(Saved data entries)
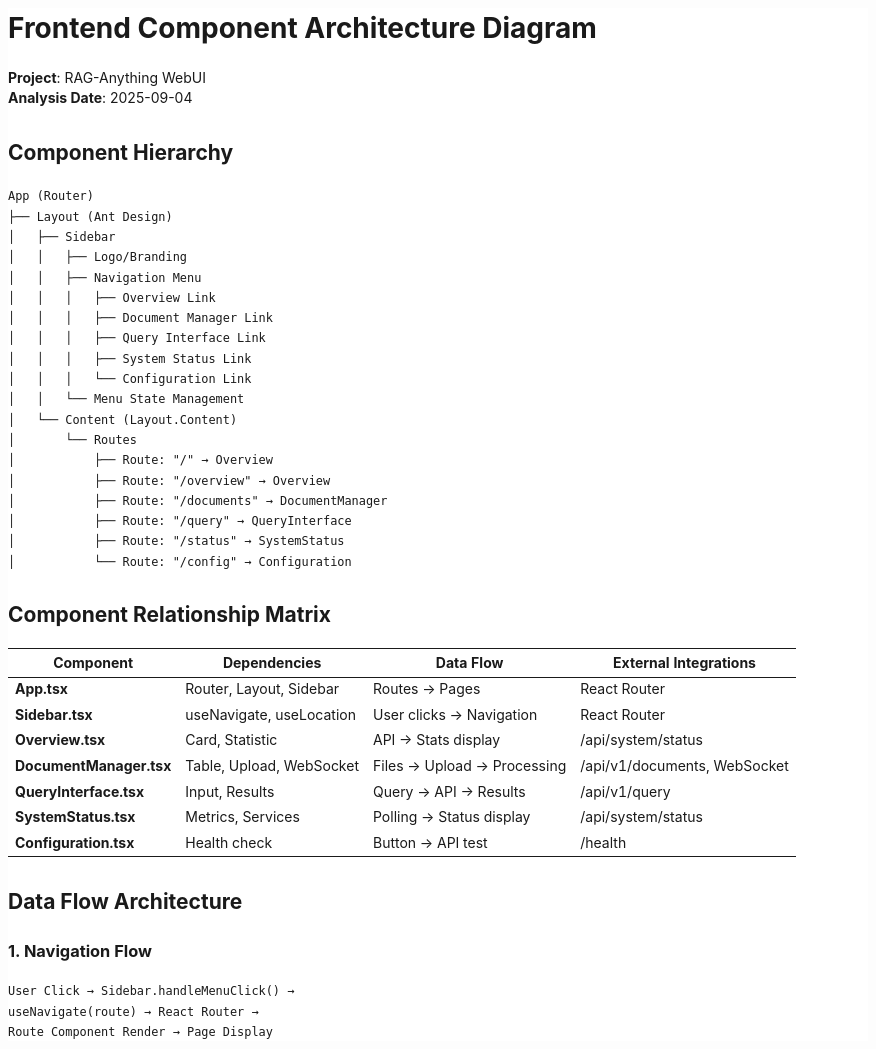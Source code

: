 # Frontend Component Architecture Diagram

**Project**: RAG-Anything WebUI  
**Analysis Date**: 2025-09-04

## Component Hierarchy

```
App (Router)
├── Layout (Ant Design)
│   ├── Sidebar
│   │   ├── Logo/Branding
│   │   ├── Navigation Menu
│   │   │   ├── Overview Link
│   │   │   ├── Document Manager Link
│   │   │   ├── Query Interface Link
│   │   │   ├── System Status Link
│   │   │   └── Configuration Link
│   │   └── Menu State Management
│   └── Content (Layout.Content)
│       └── Routes
│           ├── Route: "/" → Overview
│           ├── Route: "/overview" → Overview  
│           ├── Route: "/documents" → DocumentManager
│           ├── Route: "/query" → QueryInterface
│           ├── Route: "/status" → SystemStatus
│           └── Route: "/config" → Configuration
```

## Component Relationship Matrix

| Component | Dependencies | Data Flow | External Integrations |
|-----------|-------------|-----------|---------------------|
| **App.tsx** | Router, Layout, Sidebar | Routes → Pages | React Router |
| **Sidebar.tsx** | useNavigate, useLocation | User clicks → Navigation | React Router |
| **Overview.tsx** | Card, Statistic | API → Stats display | /api/system/status |
| **DocumentManager.tsx** | Table, Upload, WebSocket | Files → Upload → Processing | /api/v1/documents, WebSocket |
| **QueryInterface.tsx** | Input, Results | Query → API → Results | /api/v1/query |
| **SystemStatus.tsx** | Metrics, Services | Polling → Status display | /api/system/status |
| **Configuration.tsx** | Health check | Button → API test | /health |

## Data Flow Architecture

### 1. Navigation Flow
```
User Click → Sidebar.handleMenuClick() → 
useNavigate(route) → React Router → 
Route Component Render → Page Display
```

Brief:
Output the data above exactly. Drop every picture.

Solution for this problem:
Source code

: # Frontend Component Architecture Diagram

**Project**: RAG-Anything WebUI  
**Analysis Date**: 2025-09-04

## Component Hierarchy

```
App (Router)
├── Layout (Ant Design)
│   ├── Sidebar
│   │   ├── Logo/Branding
│   │   ├── Navigation Menu
│   │   │   ├── Overview Link
│   │   │   ├── Document Manager Link
│   │   │   ├── Query Interface Link
│   │   │   ├── System Status Link
│   │   │   └── Configuration Link
│   │   └── Menu State Management
│   └── Content (Layout.Content)
│       └── Routes
│           ├── Route: "/" → Overview
│           ├── Route: "/overview" → Overview  
│           ├── Route: "/documents" → DocumentManager
│           ├── Route: "/query" → QueryInterface
│           ├── Route: "/status" → SystemStatus
│           └── Route: "/config" → Configuration
```

## Component Relationship Matrix

| Component | Dependencies | Data Flow | External Integrations |
|-----------|-------------|-----------|---------------------|
| **App.tsx** | Router, Layout, Sidebar | Routes → Pages | React Router |
| **Sidebar.tsx** | useNavigate, useLocation | User clicks → Navigation | React Router |
| **Overview.tsx** | Card, Statistic | API → Stats display | /api/system/status |
| **DocumentManager.tsx** | Table, Upload, WebSocket | Files → Upload → Processing | /api/v1/documents, WebSocket |
| **QueryInterface.tsx** | Input, Results | Query → API → Results | /api/v1/query |
| **SystemStatus.tsx** | Metrics, Services | Polling → Status display | /api/system/status |
| **Configuration.tsx** | Health check | Button → API test | /health |

## Data Flow Architecture

### 1. Navigation Flow
```
User Click → Sidebar.handleMenuClick() → 
useNavigate(route) → React Router → 
Route Component Render → Page Display
```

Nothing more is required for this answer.